YOUR TASK =>
Please retype every record exactly as it appears, omitting the pictures.

--- EXERCISE MATERIALS Enclosed Below ---

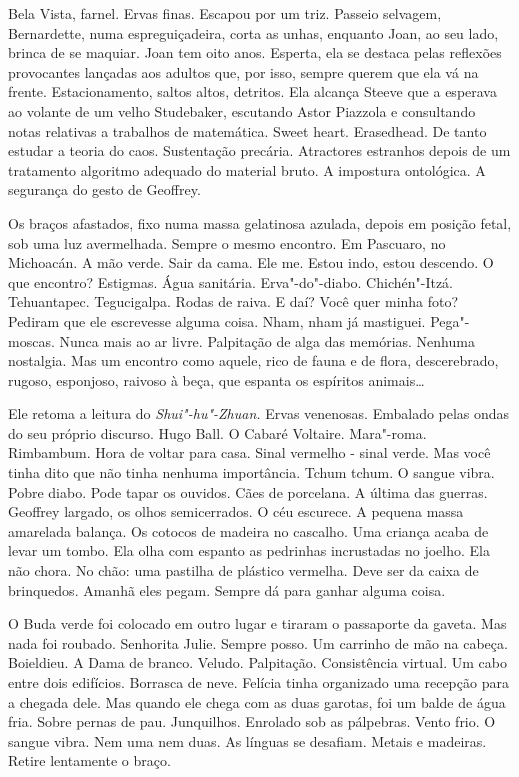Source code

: Bela Vista, farnel. Ervas finas. Escapou por um triz. Passeio selvagem,
Bernardette, numa espreguiçadeira, corta as unhas, enquanto Joan, ao seu
lado, brinca de se maquiar. Joan tem oito anos. Esperta, ela se destaca
pelas reflexões provocantes lançadas aos adultos que, por isso, sempre
querem que ela vá na frente. Estacionamento, saltos altos, detritos. Ela
alcança Steeve que a esperava ao volante de um velho Studebaker,
escutando Astor Piazzola e consultando notas relativas a trabalhos de
matemática. Sweet heart. Erasedhead. De tanto estudar a teoria do caos.
Sustentação precária. Atractores estranhos depois de um tratamento
algoritmo adequado do material bruto. A impostura ontológica. A
segurança do gesto de Geoffrey.

Os braços afastados, fixo numa massa gelatinosa azulada, depois em
posição fetal, sob uma luz avermelhada. Sempre o mesmo encontro. Em
Pascuaro, no Michoacán. A mão verde. Sair da cama. Ele me. Estou indo,
estou descendo. O que encontro? Estigmas. Água sanitária. Erva"-do"-diabo.
Chichén"-Itzá. Tehuantapec. Tegucigalpa. Rodas de raiva. E daí? Você quer
minha foto? Pediram que ele escrevesse alguma coisa. Nham, nham já
mastiguei. Pega"-moscas. Nunca mais ao ar livre. Palpitação de alga das
memórias. Nenhuma nostalgia. Mas um encontro como aquele, rico de fauna
e de flora, descerebrado, rugoso, esponjoso, raivoso à beça, que espanta
os espíritos animais\ldots{}

Ele retoma a leitura do \emph{Shui"-hu"-Zhuan.} Ervas venenosas. Embalado
pelas ondas do seu próprio discurso. Hugo Ball. O Cabaré Voltaire.
Mara"-roma. Rimbambum. Hora de voltar para casa. Sinal vermelho - sinal
verde. Mas você tinha dito que não tinha nenhuma importância. Tchum
tchum. O sangue vibra. Pobre diabo. Pode tapar os ouvidos. Cães de
porcelana. A última das guerras. Geoffrey largado, os olhos
semicerrados. O céu escurece. A pequena massa amarelada balança. Os
cotocos de madeira no cascalho. Uma criança acaba de levar um tombo. Ela
olha com espanto as pedrinhas incrustadas no joelho. Ela não chora. No
chão: uma pastilha de plástico vermelha. Deve ser da caixa de
brinquedos. Amanhã eles pegam. Sempre dá para ganhar alguma coisa.

O Buda verde foi colocado em outro lugar e tiraram o passaporte da
gaveta. Mas nada foi roubado. Senhorita Julie. Sempre posso. Um carrinho
de mão na cabeça. Boieldieu. A Dama de branco. Veludo. Palpitação.
Consistência virtual. Um cabo entre dois edifícios. Borrasca de neve.
Felícia tinha organizado uma recepção para a chegada dele. Mas quando
ele chega com as duas garotas, foi um balde de água fria. Sobre pernas
de pau. Junquilhos. Enrolado sob as pálpebras. Vento frio. O sangue
vibra. Nem uma nem duas. As línguas se desafiam. Metais e madeiras.
Retire lentamente o braço.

--- End of Enclosed EXERCISE MATERIALS ---

RESULT OF THE EXERCISE =>
Source code

: Bela Vista, farnel. Ervas finas. Escapou por um triz. Passeio selvagem,
Bernardette, numa espreguiçadeira, corta as unhas, enquanto Joan, ao seu
lado, brinca de se maquiar. Joan tem oito anos. Esperta, ela se destaca
pelas reflexões provocantes lançadas aos adultos que, por isso, sempre
querem que ela vá na frente. Estacionamento, saltos altos, detritos. Ela
alcança Steeve que a esperava ao volante de um velho Studebaker,
escutando Astor Piazzola e consultando notas relativas a trabalhos de
matemática. Sweet heart. Erasedhead. De tanto estudar a teoria do caos.
Sustentação precária. Atractores estranhos depois de um tratamento
algoritmo adequado do material bruto. A impostura ontológica. A
segurança do gesto de Geoffrey.

Os braços afastados, fixo numa massa gelatinosa azulada, depois em
posição fetal, sob uma luz avermelhada. Sempre o mesmo encontro. Em
Pascuaro, no Michoacán. A mão verde. Sair da cama. Ele me. Estou indo,
estou descendo. O que encontro? Estigmas. Água sanitária. Erva"-do"-diabo.
Chichén"-Itzá. Tehuantapec. Tegucigalpa. Rodas de raiva. E daí? Você quer
minha foto? Pediram que ele escrevesse alguma coisa. Nham, nham já
mastiguei. Pega"-moscas. Nunca mais ao ar livre. Palpitação de alga das
memórias. Nenhuma nostalgia. Mas um encontro como aquele, rico de fauna
e de flora, descerebrado, rugoso, esponjoso, raivoso à beça, que espanta
os espíritos animais\ldots{}

Ele retoma a leitura do \emph{Shui"-hu"-Zhuan.} Ervas venenosas. Embalado
pelas ondas do seu próprio discurso. Hugo Ball. O Cabaré Voltaire.
Mara"-roma. Rimbambum. Hora de voltar para casa. Sinal vermelho - sinal
verde. Mas você tinha dito que não tinha nenhuma importância. Tchum
tchum. O sangue vibra. Pobre diabo. Pode tapar os ouvidos. Cães de
porcelana. A última das guerras. Geoffrey largado, os olhos
semicerrados. O céu escurece. A pequena massa amarelada balança. Os
cotocos de madeira no cascalho. Uma criança acaba de levar um tombo. Ela
olha com espanto as pedrinhas incrustadas no joelho. Ela não chora. No
chão: uma pastilha de plástico vermelha. Deve ser da caixa de
brinquedos. Amanhã eles pegam. Sempre dá para ganhar alguma coisa.

O Buda verde foi colocado em outro lugar e tiraram o passaporte da
gaveta. Mas nada foi roubado. Senhorita Julie. Sempre posso. Um carrinho
de mão na cabeça. Boieldieu. A Dama de branco. Veludo. Palpitação.
Consistência virtual. Um cabo entre dois edifícios. Borrasca de neve.
Felícia tinha organizado uma recepção para a chegada dele. Mas quando
ele chega com as duas garotas, foi um balde de água fria. Sobre pernas
de pau. Junquilhos. Enrolado sob as pálpebras. Vento frio. O sangue
vibra. Nem uma nem duas. As línguas se desafiam. Metais e madeiras.
Retire lentamente o braço.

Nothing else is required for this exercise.